Since 2018, First Nations has received $570,000 from The Broad Reach Fund to support Native American-led efforts to combat abusive extractive industries that are impacting Native communities, resources, and land through direct funding support to tribal communities and organizations on the front lines.


Carrizo Comecrudo Tribe of Texas: To protect the Garcia Pasture, a sacred site in the Rio Grande Valley listed on the National Register of Historic Places and threatened by an export terminal and associated pipelines from Texas Liquified Natural Gas (LNG).

Juan Mancias of the Carrizo Comecrudo Tribe for Project Stop Texas LNG

Columbia River Inter-Tribal Fish Commission, Portland, Oregon: To support proactive policy and litigation strategies for the protection of treaty-reserved resources and improve federal and state policies for consistency with tribal treaty rights.

Diné Citizens Against Ruining Our Environment, Durango, Colorado: To support the opposition of oil and gas drilling in the Chaco Canyon area, which specifically threatens the public health, Navajo culture, and tribal sovereignty of the Navajo Nation.

Gwich’in Steering Committee, Fairbanks, Alaska: To ensure the long-term health and viability of the Porcupine Caribou Herd breeding grounds at the Arctic National Wildlife Refuge, which sustain the Gwich’in way of life and are under renewed threat of oil and gas exploration) and to address the climate crisis and its impact on food security through the Indigenous Climate Summit.

Menominee Indian Tribe of Wisconsin, Keshena, Wisconsin: To pursue opposition to the Back 40 Mine, where extraction of minerals could ultimately create acid mine drainage, which could damage historic and culturally significant sites, including burial mounds and agricultural land.

Native Village of Venetie Tribal Government, Venetie, Alaska: To exercise their federally recognized rights to participate as a cooperating agency in the Environmental Impact Study that is being fast-tracked to open drilling exploration in the Arctic National Wildlife Refuge to ensure traditional knowledge and historical laws are taken into consideration.

The Pawnee Nation of Oklahoma, Pawnee, Oklahoma: To acquire ground-penetrating radar (GPR) for the Natural Resource Officers’ day-to-day investigations, establish training, and integrate this process to create a Subsurface Investigation Protocol to protect groundwater resources.

Donna Chavis of Red-Tailed Hawk Collective on the banks of the Lumbee River by Kate Medley

Red-Tailed Hawk Collective, Pembroke, North Carolina: To support the Southeast Indigenous Climate Change Working Group to provide outreach support to Native communities, tribes, and organizations in their efforts to oppose the Atlantic Coast Pipeline and associated infrastructure in North Carolina.

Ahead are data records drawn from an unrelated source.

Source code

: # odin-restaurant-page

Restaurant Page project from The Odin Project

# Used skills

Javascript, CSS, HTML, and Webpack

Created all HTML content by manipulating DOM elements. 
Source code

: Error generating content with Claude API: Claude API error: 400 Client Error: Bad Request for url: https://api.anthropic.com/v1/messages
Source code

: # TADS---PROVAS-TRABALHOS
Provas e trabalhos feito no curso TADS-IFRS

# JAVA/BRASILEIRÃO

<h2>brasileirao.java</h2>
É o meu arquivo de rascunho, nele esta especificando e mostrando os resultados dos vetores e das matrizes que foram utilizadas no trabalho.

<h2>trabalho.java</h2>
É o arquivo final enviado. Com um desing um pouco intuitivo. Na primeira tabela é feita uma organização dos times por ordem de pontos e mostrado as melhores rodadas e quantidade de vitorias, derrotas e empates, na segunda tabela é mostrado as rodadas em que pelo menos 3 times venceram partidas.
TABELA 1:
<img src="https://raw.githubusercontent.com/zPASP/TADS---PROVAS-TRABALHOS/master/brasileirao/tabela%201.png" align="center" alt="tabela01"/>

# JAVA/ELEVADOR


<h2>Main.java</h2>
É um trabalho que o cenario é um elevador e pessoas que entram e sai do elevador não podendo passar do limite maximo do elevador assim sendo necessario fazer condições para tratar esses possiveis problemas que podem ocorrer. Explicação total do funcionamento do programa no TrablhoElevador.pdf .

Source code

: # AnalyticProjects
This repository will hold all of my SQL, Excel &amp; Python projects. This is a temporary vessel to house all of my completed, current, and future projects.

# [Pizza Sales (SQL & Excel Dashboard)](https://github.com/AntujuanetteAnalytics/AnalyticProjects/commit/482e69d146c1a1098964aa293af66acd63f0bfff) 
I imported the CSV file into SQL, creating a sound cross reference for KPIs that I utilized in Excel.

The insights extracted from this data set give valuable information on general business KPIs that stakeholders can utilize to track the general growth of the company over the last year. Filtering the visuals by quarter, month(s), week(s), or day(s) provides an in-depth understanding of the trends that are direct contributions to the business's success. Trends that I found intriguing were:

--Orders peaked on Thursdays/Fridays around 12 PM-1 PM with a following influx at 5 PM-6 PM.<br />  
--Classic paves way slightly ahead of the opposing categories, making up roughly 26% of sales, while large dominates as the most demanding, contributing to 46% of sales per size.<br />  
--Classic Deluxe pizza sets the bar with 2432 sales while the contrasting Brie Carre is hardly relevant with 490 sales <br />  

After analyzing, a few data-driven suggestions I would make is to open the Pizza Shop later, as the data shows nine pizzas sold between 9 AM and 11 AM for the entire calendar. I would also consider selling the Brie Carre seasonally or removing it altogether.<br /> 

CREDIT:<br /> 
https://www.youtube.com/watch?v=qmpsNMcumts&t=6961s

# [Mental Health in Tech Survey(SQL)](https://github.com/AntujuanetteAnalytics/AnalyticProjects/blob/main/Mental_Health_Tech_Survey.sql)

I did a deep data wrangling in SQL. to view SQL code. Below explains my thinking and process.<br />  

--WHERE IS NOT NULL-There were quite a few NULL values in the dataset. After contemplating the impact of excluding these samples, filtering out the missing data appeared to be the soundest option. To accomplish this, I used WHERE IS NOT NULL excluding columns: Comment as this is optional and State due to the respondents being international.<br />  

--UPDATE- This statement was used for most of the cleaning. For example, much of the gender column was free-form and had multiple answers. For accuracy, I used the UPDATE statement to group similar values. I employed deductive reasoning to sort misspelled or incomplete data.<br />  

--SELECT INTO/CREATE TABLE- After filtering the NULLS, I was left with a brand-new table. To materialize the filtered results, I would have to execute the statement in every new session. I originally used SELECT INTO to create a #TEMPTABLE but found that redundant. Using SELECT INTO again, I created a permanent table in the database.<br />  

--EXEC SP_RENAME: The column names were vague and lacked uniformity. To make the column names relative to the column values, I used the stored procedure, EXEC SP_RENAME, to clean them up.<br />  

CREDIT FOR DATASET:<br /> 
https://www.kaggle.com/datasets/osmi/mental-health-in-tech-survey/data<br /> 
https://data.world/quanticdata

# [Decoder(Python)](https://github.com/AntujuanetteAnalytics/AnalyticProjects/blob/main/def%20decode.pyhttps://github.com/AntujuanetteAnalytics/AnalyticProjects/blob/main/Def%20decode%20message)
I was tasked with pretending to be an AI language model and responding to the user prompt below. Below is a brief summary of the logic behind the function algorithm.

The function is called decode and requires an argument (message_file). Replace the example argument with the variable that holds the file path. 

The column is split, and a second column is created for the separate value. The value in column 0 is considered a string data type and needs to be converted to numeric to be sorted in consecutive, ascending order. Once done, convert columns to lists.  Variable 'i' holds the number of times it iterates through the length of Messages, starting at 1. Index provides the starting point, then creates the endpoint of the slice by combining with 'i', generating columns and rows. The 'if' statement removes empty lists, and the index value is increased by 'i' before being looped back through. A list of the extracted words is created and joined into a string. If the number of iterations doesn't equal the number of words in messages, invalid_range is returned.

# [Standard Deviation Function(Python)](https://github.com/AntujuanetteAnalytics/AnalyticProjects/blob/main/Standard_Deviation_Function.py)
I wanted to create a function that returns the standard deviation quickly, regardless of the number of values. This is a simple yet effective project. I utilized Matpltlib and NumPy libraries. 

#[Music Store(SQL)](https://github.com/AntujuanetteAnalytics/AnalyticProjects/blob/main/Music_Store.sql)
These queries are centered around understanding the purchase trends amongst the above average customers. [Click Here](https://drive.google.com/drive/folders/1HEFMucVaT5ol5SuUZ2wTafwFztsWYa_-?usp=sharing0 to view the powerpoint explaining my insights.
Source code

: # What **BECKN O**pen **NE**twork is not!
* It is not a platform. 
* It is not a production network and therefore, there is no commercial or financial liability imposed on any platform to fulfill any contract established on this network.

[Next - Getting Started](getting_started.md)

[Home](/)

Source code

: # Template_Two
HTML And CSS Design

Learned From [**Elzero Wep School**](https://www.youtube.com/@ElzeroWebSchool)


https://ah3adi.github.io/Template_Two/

This work also involves the development and implementation of climate change strategies.

Sicangu Lakota Treaty CouncilRosebud, South Dakota: To protect tribal homelands from the Keystone XL pipeline proposed to go through the Great Sioux Reservation that was established by treaty. Funds will directly support community outreach and engagement.

United Tribes of Bristol Bay, Alaska: To support grassroots organizing in soliciting public comments on the draft Environmental Impact Statement issued for Pebble Mine project, a proposed massive open-pit mine at the headwaters of Bristol Bay in Alaska. The proposed mine would devastate pristine habitat that sustains the world’s largest salmon run that is essential to the culture and livelihoods of the tribes in this region.